Ancient history, so my memory may not be that good. Back in the late 1960’s a friend tapped my manifold and installed a vacuum gauge and told me to keep the reading high…that is a light foot on the accelerator. I have no idea if it ever really worked since I never kept any records, but the theory seems logical…an even light acceleration would save fuel.
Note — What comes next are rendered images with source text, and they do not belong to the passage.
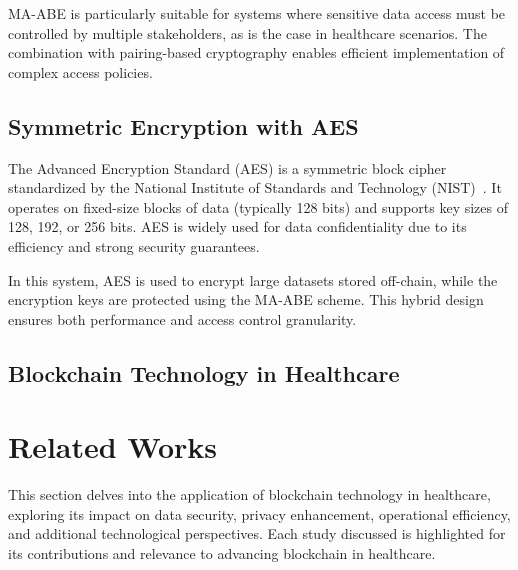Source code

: \documentclass[cic,tc,english]{iiufrgs}
\begin{document}
        MA-ABE is particularly suitable for systems where sensitive data access must be controlled by multiple stakeholders, as is the case in healthcare scenarios. The combination with pairing-based cryptography enables efficient implementation of complex access policies.
        
    \section{Symmetric Encryption with AES}
        \label{sec:symmetric}
        The Advanced Encryption Standard (AES) is a symmetric block cipher standardized by the National Institute of Standards and Technology (NIST)~\citep{daemen1999aes}. It operates on fixed-size blocks of data (typically 128 bits) and supports key sizes of 128, 192, or 256 bits. AES is widely used for data confidentiality due to its efficiency and strong security guarantees.
        
        In this system, AES is used to encrypt large datasets stored off-chain, while the encryption keys are protected using the MA-ABE scheme. This hybrid design ensures both performance and access control granularity.
        
    \section{Blockchain Technology in Healthcare}
        \label{sec:blockchain}


\chapter{Related Works}
    \label{chap:relatedworks}

    This section delves into the application of blockchain technology in healthcare, exploring its impact on data security, privacy enhancement, operational efficiency, and additional technological perspectives. Each study discussed is highlighted for its contributions and relevance to advancing blockchain in healthcare.

\end{document}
Yes indeed, it will greatly improve your mileage if you keep the needle in the green zone. Acceleration is what destroys gas mileage and a vacuum gauge will let you see it happen…People with the hottest brakes get the worst gas mileage…

No.

The way to control gas mileage via your driving habits is to drive as if you have an egg in the middle of the passenger seat. The vacuum gage just gives you a direct way of monitoring the position of the throttle plate relative to the volumetric demands of the engine, which is basically an air pump trying to draw air in past the throttle…the faster the pistons are moving up and down is the greater the demand…so that you can drive as if you had an egg in the middle of your passenger seat. Drive as if you were an old man in a Buick. Forget the vacuum gage.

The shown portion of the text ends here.